Aim of the exercise – Below is a listing. Copy each line of it that holds the word "AIPW".

Materials provided –
········
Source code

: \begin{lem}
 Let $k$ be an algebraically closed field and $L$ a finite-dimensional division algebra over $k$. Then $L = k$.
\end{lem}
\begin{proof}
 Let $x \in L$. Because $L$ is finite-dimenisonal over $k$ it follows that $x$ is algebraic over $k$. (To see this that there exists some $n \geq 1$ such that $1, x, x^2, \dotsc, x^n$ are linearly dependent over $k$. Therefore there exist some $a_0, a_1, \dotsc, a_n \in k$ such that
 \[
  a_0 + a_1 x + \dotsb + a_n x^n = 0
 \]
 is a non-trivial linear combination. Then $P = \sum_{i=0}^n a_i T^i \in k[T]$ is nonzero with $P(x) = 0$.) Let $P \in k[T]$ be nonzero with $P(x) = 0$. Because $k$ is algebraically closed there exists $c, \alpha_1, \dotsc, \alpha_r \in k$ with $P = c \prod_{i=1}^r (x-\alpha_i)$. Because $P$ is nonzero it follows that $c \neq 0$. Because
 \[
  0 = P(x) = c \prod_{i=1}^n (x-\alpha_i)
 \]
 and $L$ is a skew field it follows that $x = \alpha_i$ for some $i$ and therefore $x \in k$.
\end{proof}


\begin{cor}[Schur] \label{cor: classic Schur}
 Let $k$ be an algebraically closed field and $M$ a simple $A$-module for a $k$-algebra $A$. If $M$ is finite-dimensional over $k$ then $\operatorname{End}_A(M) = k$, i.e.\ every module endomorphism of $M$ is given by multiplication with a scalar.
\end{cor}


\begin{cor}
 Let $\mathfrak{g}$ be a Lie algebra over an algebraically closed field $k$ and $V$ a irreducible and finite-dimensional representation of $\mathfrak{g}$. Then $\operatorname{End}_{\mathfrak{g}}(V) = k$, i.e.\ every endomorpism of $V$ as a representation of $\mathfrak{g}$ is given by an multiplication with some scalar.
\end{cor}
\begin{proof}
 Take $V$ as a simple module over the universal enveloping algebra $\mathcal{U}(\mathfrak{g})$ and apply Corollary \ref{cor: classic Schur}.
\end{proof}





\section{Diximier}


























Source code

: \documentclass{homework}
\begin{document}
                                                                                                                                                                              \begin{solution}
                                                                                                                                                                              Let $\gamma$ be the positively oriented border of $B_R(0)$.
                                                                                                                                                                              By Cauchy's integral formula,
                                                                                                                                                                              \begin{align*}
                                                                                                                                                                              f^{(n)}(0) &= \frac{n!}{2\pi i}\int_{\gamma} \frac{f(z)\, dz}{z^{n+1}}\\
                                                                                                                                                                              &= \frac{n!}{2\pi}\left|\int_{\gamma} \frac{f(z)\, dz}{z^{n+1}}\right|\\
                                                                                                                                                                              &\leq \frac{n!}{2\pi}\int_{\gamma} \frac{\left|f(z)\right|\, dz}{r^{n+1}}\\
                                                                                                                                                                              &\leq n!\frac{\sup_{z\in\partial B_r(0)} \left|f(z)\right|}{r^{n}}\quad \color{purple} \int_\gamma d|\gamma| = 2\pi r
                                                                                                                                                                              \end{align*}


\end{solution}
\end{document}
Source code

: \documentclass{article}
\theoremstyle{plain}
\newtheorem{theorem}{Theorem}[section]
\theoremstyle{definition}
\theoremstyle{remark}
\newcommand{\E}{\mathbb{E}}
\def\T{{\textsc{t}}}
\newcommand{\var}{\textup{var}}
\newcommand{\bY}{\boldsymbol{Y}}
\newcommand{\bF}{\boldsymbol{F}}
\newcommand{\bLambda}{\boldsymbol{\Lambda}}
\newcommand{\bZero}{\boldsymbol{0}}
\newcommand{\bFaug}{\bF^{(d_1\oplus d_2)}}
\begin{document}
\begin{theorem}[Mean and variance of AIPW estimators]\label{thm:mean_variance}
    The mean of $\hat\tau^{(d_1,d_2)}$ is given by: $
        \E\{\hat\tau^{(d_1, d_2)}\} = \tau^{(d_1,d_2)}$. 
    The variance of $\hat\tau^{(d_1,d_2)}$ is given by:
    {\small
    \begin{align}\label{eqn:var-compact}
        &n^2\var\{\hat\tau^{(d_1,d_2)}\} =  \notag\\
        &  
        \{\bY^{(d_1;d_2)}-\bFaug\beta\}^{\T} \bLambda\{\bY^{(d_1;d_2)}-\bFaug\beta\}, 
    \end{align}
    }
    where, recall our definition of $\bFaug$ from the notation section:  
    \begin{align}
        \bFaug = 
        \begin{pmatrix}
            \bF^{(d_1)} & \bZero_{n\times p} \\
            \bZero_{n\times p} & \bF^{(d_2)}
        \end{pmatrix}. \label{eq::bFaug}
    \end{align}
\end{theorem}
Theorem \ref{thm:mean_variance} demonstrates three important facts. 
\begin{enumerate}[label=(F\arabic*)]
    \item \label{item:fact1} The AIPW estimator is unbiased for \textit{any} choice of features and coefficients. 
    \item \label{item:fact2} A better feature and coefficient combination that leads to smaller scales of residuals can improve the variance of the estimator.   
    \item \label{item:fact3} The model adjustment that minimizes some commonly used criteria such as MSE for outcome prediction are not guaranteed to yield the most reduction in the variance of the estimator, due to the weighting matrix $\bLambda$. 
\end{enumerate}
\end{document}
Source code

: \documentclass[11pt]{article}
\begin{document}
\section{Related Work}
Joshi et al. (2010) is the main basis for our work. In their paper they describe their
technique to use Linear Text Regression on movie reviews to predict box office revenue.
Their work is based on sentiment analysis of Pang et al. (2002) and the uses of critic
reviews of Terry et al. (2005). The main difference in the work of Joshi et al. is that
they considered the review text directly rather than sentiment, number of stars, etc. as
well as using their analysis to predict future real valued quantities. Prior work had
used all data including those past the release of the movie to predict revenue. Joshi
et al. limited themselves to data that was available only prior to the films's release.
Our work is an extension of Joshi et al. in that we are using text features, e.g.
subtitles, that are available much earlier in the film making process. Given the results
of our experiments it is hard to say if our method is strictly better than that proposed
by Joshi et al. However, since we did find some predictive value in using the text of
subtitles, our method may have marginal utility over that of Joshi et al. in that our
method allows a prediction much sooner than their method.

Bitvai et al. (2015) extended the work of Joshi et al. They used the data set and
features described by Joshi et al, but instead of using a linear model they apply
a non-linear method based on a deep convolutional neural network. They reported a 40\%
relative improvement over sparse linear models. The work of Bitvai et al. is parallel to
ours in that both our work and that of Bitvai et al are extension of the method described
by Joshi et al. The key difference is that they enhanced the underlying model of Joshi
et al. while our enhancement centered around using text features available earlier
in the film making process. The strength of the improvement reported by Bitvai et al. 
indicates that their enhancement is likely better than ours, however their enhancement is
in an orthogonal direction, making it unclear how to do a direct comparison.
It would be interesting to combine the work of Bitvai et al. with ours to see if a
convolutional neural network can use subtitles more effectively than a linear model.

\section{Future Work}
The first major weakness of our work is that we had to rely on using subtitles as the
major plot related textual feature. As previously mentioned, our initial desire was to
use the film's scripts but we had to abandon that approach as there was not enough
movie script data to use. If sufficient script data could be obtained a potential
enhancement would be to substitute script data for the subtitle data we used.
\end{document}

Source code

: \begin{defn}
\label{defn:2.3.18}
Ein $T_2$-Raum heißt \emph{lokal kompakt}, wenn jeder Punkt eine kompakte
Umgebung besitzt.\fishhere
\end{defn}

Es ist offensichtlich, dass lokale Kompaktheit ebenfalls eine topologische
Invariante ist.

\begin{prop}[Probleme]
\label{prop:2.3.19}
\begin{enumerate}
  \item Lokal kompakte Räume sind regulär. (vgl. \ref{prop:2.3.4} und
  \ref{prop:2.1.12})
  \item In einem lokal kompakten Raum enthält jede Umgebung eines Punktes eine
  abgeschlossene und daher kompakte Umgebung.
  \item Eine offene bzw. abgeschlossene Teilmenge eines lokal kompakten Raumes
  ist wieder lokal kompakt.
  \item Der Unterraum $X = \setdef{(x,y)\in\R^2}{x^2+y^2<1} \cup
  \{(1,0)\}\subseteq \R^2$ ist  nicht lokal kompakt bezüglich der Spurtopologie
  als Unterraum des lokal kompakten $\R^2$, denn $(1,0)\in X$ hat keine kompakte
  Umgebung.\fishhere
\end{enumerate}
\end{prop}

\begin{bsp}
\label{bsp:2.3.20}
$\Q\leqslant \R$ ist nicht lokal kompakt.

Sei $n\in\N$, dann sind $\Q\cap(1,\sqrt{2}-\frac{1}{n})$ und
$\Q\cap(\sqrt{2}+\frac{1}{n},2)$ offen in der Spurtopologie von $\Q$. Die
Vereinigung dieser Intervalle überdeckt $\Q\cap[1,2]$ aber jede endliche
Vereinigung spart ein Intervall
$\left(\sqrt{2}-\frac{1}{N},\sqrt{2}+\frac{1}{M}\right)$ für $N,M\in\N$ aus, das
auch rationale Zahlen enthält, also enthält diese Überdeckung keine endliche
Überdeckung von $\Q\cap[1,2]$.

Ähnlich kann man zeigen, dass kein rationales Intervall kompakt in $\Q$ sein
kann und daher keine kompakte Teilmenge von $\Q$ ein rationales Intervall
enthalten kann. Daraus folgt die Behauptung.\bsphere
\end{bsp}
········
The completed task –
\begin{theorem}[Mean and variance of AIPW estimators]\label{thm:mean_variance}
    \item \label{item:fact1} The AIPW estimator is unbiased for \textit{any} choice of features and coefficients. 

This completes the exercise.